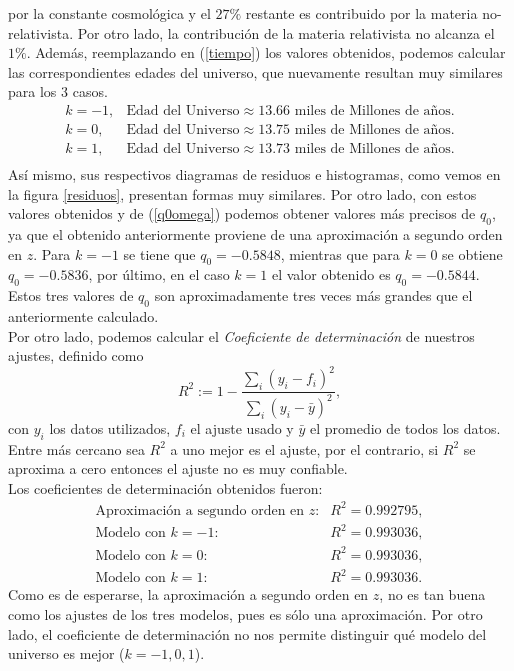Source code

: por la constante cosmológica y el $27\%$ restante es contribuido por la materia no-relativista. Por otro lado, la contribución
de la materia relativista no alcanza el $1\%$. Además, reemplazando en (\ref{tiempo}) los valores obtenidos, podemos
calcular las correspondientes edades del universo, que nuevamente resultan muy similares para los 3 casos.\\
\begin{equation}
\begin{array}{ll}
k=-1,& \mbox{Edad del Universo} \approx 13.66 \mbox{ miles de Millones de años}.\\
k=0, & \mbox{Edad del Universo} \approx 13.75 \mbox{ miles de Millones de años}.\\
k=1, & \mbox{Edad del Universo} \approx 13.73 \mbox{ miles de Millones de años}.\\
\end{array}
\end{equation}
Así mismo, sus respectivos diagramas de residuos e histogramas, como vemos en la figura \ref{residuos}, presentan formas muy similares.
Por otro lado, con estos valores obtenidos y de (\ref{q0omega}) podemos obtener valores más precisos de $q_0$, ya que el obtenido anteriormente
proviene de una aproximación a segundo orden en $z$. Para $k=-1$ se tiene que $q_0=-0.5848$, mientras que para $k=0$ se obtiene $q_0=-0.5836$, por último,
 en el caso $k=1$ el valor obtenido es $ q_0=-0.5844$. Estos tres valores de $q_0$ son aproximadamente tres veces más grandes que el anteriormente
 calculado.\\
 
 Por otro lado, podemos calcular el \textit{Coeficiente de determinación} de nuestros ajustes, definido como 
\begin{equation}
 R^2:=1- \frac{\sum_i(y_i-f_i)^2}{\sum_i(y_i- \bar{y})^2},
\end{equation}
con $y_i$ los datos utilizados, $f_i$ el ajuste usado y $\bar{y}$ el promedio de todos los datos. Entre más cercano sea $R^2$ a uno
mejor es el ajuste, por el contrario, si $R^2$ se aproxima a cero entonces el ajuste no es muy confiable.\\
Los coeficientes de determinación obtenidos fueron:
\begin{equation}
\begin{array}{rl}
\mbox{Aproximación a segundo orden en $z$:}& R^2 = 0.992795,\\
\mbox{Modelo con $k=-1$:}& R^2 = 0.993036,\\
\mbox{Modelo con $k=0$:} & R^2 = 0.993036, \\
\mbox{Modelo con $k=1$:} & R^2 = 0.993036.
\end{array}
\end{equation}
Como es de esperarse, la aproximación a segundo orden en $z$, no es tan buena como los ajustes de los tres modelos, pues es sólo una 
aproximación. Por otro lado, el coeficiente de determinación no nos permite distinguir qué modelo del universo es mejor ($k=-1,0,1$).\\
 

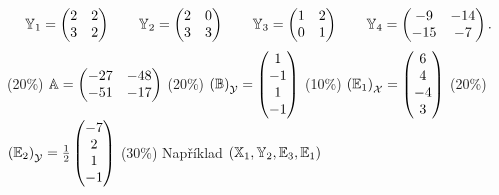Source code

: \documentclass{article}
\newcommand{\mathbasis}{\ensuremath{\mathcal}}
\newcommand{\mathmat}{\ensuremath{\mathbb}}
\begin{document}
\begin{Answer}[ref=bases]
	\[
		\mathmat{Y}_1 = \begin{pmatrix} 2 & 2 \\ 3 & 2 \end{pmatrix} \qquad
		\mathmat{Y}_2 = \begin{pmatrix} 2 & 0 \\ 3 & 3 \end{pmatrix} \qquad
		\mathmat{Y}_3 = \begin{pmatrix} 1 & 2 \\ 0 & 1 \end{pmatrix} \qquad
		\mathmat{Y}_4 = \begin{pmatrix} -9 & -14 \\ -15 & -7 \end{pmatrix} \text{.}
	\]
	\Question (20\%) \quad \( \mathmat{A} = \begin{pmatrix} -27 & -48 \\ -51 & -17 \end{pmatrix} \)
	\Question (20\%) \quad \( \left( \mathmat{B} \right)_\mathbasis{Y} = \begin{pmatrix} 1 \\ -1 \\ 1 \\ -1 \end{pmatrix} \)
	\Question (10\%) \quad \( \left( \mathmat{E}_1 \right)_\mathbasis{X} = \begin{pmatrix} 6 \\ 4 \\ -4 \\ 3 \end{pmatrix} \)
	\Question (20\%) \quad \( \left( \mathmat{E}_2 \right)_\mathbasis{Y} = \frac{1}{2} \begin{pmatrix} -7 \\ 2 \\ 1 \\ -1 \end{pmatrix} \)
	\Question (30\%) \quad Například \( \left( \mathmat{X}_1, \mathmat{Y}_2, \mathmat{E}_3, \mathmat{E}_1 \right) \)
\end{Answer}

\newpage
\end{document}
# # # #
#### Task details
Return the lines above exactly; the images are not part of the copy.

#### The answer
Source code

: por la constante cosmológica y el $27\%$ restante es contribuido por la materia no-relativista. Por otro lado, la contribución
de la materia relativista no alcanza el $1\%$. Además, reemplazando en (\ref{tiempo}) los valores obtenidos, podemos
calcular las correspondientes edades del universo, que nuevamente resultan muy similares para los 3 casos.\\
\begin{equation}
\begin{array}{ll}
k=-1,& \mbox{Edad del Universo} \approx 13.66 \mbox{ miles de Millones de años}.\\
k=0, & \mbox{Edad del Universo} \approx 13.75 \mbox{ miles de Millones de años}.\\
k=1, & \mbox{Edad del Universo} \approx 13.73 \mbox{ miles de Millones de años}.\\
\end{array}
\end{equation}
Así mismo, sus respectivos diagramas de residuos e histogramas, como vemos en la figura \ref{residuos}, presentan formas muy similares.
Por otro lado, con estos valores obtenidos y de (\ref{q0omega}) podemos obtener valores más precisos de $q_0$, ya que el obtenido anteriormente
proviene de una aproximación a segundo orden en $z$. Para $k=-1$ se tiene que $q_0=-0.5848$, mientras que para $k=0$ se obtiene $q_0=-0.5836$, por último,
 en el caso $k=1$ el valor obtenido es $ q_0=-0.5844$. Estos tres valores de $q_0$ son aproximadamente tres veces más grandes que el anteriormente
 calculado.\\
 
 Por otro lado, podemos calcular el \textit{Coeficiente de determinación} de nuestros ajustes, definido como 
\begin{equation}
 R^2:=1- \frac{\sum_i(y_i-f_i)^2}{\sum_i(y_i- \bar{y})^2},
\end{equation}
con $y_i$ los datos utilizados, $f_i$ el ajuste usado y $\bar{y}$ el promedio de todos los datos. Entre más cercano sea $R^2$ a uno
mejor es el ajuste, por el contrario, si $R^2$ se aproxima a cero entonces el ajuste no es muy confiable.\\
Los coeficientes de determinación obtenidos fueron:
\begin{equation}
\begin{array}{rl}
\mbox{Aproximación a segundo orden en $z$:}& R^2 = 0.992795,\\
\mbox{Modelo con $k=-1$:}& R^2 = 0.993036,\\
\mbox{Modelo con $k=0$:} & R^2 = 0.993036, \\
\mbox{Modelo con $k=1$:} & R^2 = 0.993036.
\end{array}
\end{equation}
Como es de esperarse, la aproximación a segundo orden en $z$, no es tan buena como los ajustes de los tres modelos, pues es sólo una 
aproximación. Por otro lado, el coeficiente de determinación no nos permite distinguir qué modelo del universo es mejor ($k=-1,0,1$).\\
 

Source code

: \documentclass{article}
\newcommand{\mathbasis}{\ensuremath{\mathcal}}
\newcommand{\mathmat}{\ensuremath{\mathbb}}
\begin{document}
\begin{Answer}[ref=bases]
	\[
		\mathmat{Y}_1 = \begin{pmatrix} 2 & 2 \\ 3 & 2 \end{pmatrix} \qquad
		\mathmat{Y}_2 = \begin{pmatrix} 2 & 0 \\ 3 & 3 \end{pmatrix} \qquad
		\mathmat{Y}_3 = \begin{pmatrix} 1 & 2 \\ 0 & 1 \end{pmatrix} \qquad
		\mathmat{Y}_4 = \begin{pmatrix} -9 & -14 \\ -15 & -7 \end{pmatrix} \text{.}
	\]
	\Question (20\%) \quad \( \mathmat{A} = \begin{pmatrix} -27 & -48 \\ -51 & -17 \end{pmatrix} \)
	\Question (20\%) \quad \( \left( \mathmat{B} \right)_\mathbasis{Y} = \begin{pmatrix} 1 \\ -1 \\ 1 \\ -1 \end{pmatrix} \)
	\Question (10\%) \quad \( \left( \mathmat{E}_1 \right)_\mathbasis{X} = \begin{pmatrix} 6 \\ 4 \\ -4 \\ 3 \end{pmatrix} \)
	\Question (20\%) \quad \( \left( \mathmat{E}_2 \right)_\mathbasis{Y} = \frac{1}{2} \begin{pmatrix} -7 \\ 2 \\ 1 \\ -1 \end{pmatrix} \)
	\Question (30\%) \quad Například \( \left( \mathmat{X}_1, \mathmat{Y}_2, \mathmat{E}_3, \mathmat{E}_1 \right) \)
\end{Answer}

\newpage
\end{document}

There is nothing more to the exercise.